かつての自分の作品を見つけたことで、今の自分の励みにもしていきたい | (株)ジャスト・プランニングも、何だかんだで15年目を突破した

(株)ジャスト・プランニングも、何だかんだで15年目を突破した

ついこの間始めたばかりだと思っていたこの会社も、干支で言うとひと回りを越えて、15年目に突入してしまった。その間には、コロナ禍や事務所の引っ越しも含めていろいろなこともあったかな。そんなことを思うと、まあ、よくここまで持っているかなというところだろうか。

 今年に入って、いろいろ周辺のモノを整理していて、断捨離を進めているのだけれども、そうした中で、時に作業が止まってしまうものにいくつか出くわす。

 そういえば、この前は懐かしいビデオソフトなんかも、しばらく奥まったところに眠っていたものが出てきた。ボクのこの世界でのデビュー作と言ってもいい、“Number VIDEO”のVHSが出てきたりしてね…。残念ながら、いつの間にかVHSのビデオデッキそのものを処分してしまったので、見られないのだけれども、これだけはどうしても捨てることが出来なかった。

 初めて、自分の名前がクレジットとして画面に乗った時の喜び、その思いは忘れてはいけないと思う。もちろん、初めて自分の著書が本屋に積まれた時の喜びも同じではあるけれども…。

 アナログ時代の名残の小型のカセットも出てきた。それで収録されたテープなんかも出てきたのだけれども、「何だろう?」と思って聞いてしまうと、もうアキマヘン。一つは、「アンチ巨人❢快楽読本」(1999年双葉社・刊)の時の「アンチ巨人、勝手座談会。中日ファン、吠える」というヤツだった。当時は両国にあった中日ファンのオヤジの店で、呑みながら愛知県出身で中日ファンの漫画家・高信太郎さんやマスコミドラゴンズ会(通称マスドラ会)の事務局長のオヤジとボクが、そこの店主も交えて、勝手気ままにはしゃぎまくって楽しんでいるものだった。

 ただ、それが面白いでいかんがや。丁度、その頃は、読売巨人は長嶋茂雄監督の第二次政権で、それこそ各チームの四番打者コレクションの最盛期でもあった時代だ。そのことに腹を立てまくっている高さんたちが言いたい放題だったからなぁ。

 

 しかも、それをそのまま掲載して、そんな本が結構売れたでいかんがや。と言うか、それで、共鳴してくれた人たちがおったりしたからねぇ。版元の双葉社にいろんな激励のハガキが来たりして、それに図に乗って、まさにやりたい放題みたいな感じでやっとった時のモノだったということである。

 そのカセットが、電池入れて回してみたら聴けるもんだで、聞いちゃうがね。

 また、マイクロカセットなんかも出てきて、これは何かいなぁと思って聞いてみたら、我がつたない初講演だったりして、赤面の思いを感じつつも、それはそれで懐かしいかなぁと思ったり、20年以上も前の、まだ手探りみたいにしてやっていた時代のモノが出てきたのだ。今になってみれば、そうしたアナログ時代の最後の産物なのかもしれんなぁとという遺物も大事だなぁと、思ったりもしていた。

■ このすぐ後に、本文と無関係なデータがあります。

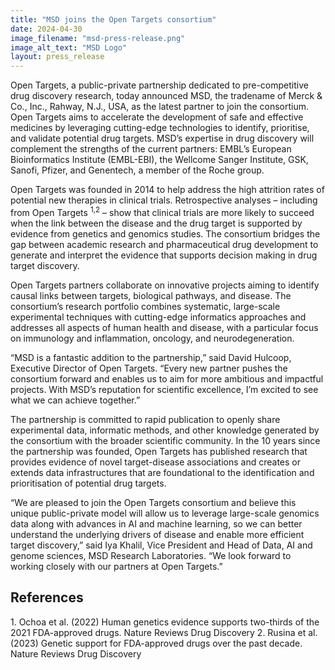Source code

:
 ```yaml
---
title: "MSD joins the Open Targets consortium"
date: 2024-04-30
image_filename: "msd-press-release.png"
image_alt_text: "MSD Logo"
layout: press_release
---
```

Open Targets, a public-private partnership dedicated to pre-competitive drug discovery research, today announced MSD, the tradename of Merck & Co., Inc., Rahway, N.J., USA, as the latest partner to join the consortium. Open Targets aims to accelerate the development of safe and effective medicines by leveraging cutting-edge technologies to identify, prioritise, and validate potential drug targets. MSD’s expertise in drug discovery will complement the strengths of the current partners: EMBL’s European Bioinformatics Institute (EMBL-EBI), the Wellcome Sanger Institute, GSK, Sanofi, Pfizer, and Genentech, a member of the Roche group.

Open Targets was founded in 2014 to help address the high attrition rates of potential new therapies in clinical trials. Retrospective analyses – including from Open Targets <sup>1,2</sup> – show that clinical trials are more likely to succeed when the link between the disease and the drug target is supported by evidence from genetics and genomics studies. The consortium bridges the gap between academic research and pharmaceutical drug development to generate and interpret the evidence that supports decision making in drug target discovery. 

Open Targets partners collaborate on innovative projects aiming to identify causal links between targets, biological pathways, and disease. The consortium’s research portfolio combines systematic, large-scale experimental techniques with cutting-edge informatics approaches and addresses all aspects of human health and disease, with a particular focus on immunology and inflammation, oncology, and neurodegeneration. 

“MSD is a fantastic addition to the partnership,” said David Hulcoop, Executive Director of Open Targets. “Every new partner pushes the consortium forward and enables us to aim for more ambitious and impactful projects. With MSD’s reputation for scientific excellence, I’m excited to see what we can achieve together.” 

The partnership is committed to rapid publication to openly share experimental data, informatic methods, and other knowledge generated by the consortium with the broader scientific community. In the 10 years since the partnership was founded, Open Targets has published research that provides evidence of novel target-disease associations and creates or extends data infrastructures that are foundational to the identification and prioritisation of potential drug targets. 

“We are pleased to join the Open Targets consortium and believe this unique public-private model will allow us to leverage large-scale genomics data along with advances in AI and machine learning, so we can better understand the underlying drivers of disease and enable more efficient target discovery,” said Iya Khalil, Vice President and Head of Data, AI and genome sciences, MSD Research Laboratories. “We look forward to working closely with our partners at Open Targets.” 

<h2>References</h2>
1.	Ochoa et al. (2022) Human genetics evidence supports two-thirds of the 2021 FDA-approved drugs. Nature Reviews Drug Discovery
2.	Rusina et al. (2023) Genetic support for FDA-approved drugs over the past decade. Nature Reviews Drug Discovery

 こうやって、自分の周辺のモノを片付けていくということは、自分の周りを身軽にしていくことではあるのだけれども、もう一つの側面としては、自分の歩みを振り返るということにもなるんだなぁという側面もあると感じた。そして、それが原点回帰ではないけれども、その時の自分のパッション(情熱)を掘り起こすことにもなるのではないかと、そんな気もしている。

 今は、座談会なんかも、ICレコーダーで拾って行って、その方が性能も良かったり、巻き戻しの聞き直しの確認なんかもスピーディーなんだけれども、アナログのカセット時代もそれはそれでよかったような気もする。

 また、かつての自分の作品を見つけたことで、今の自分の励みにもしていきたい。

 いろんな断捨離をしながら、そんな思いにもなれたことは、悪いことではなかったと今さらながら思っている。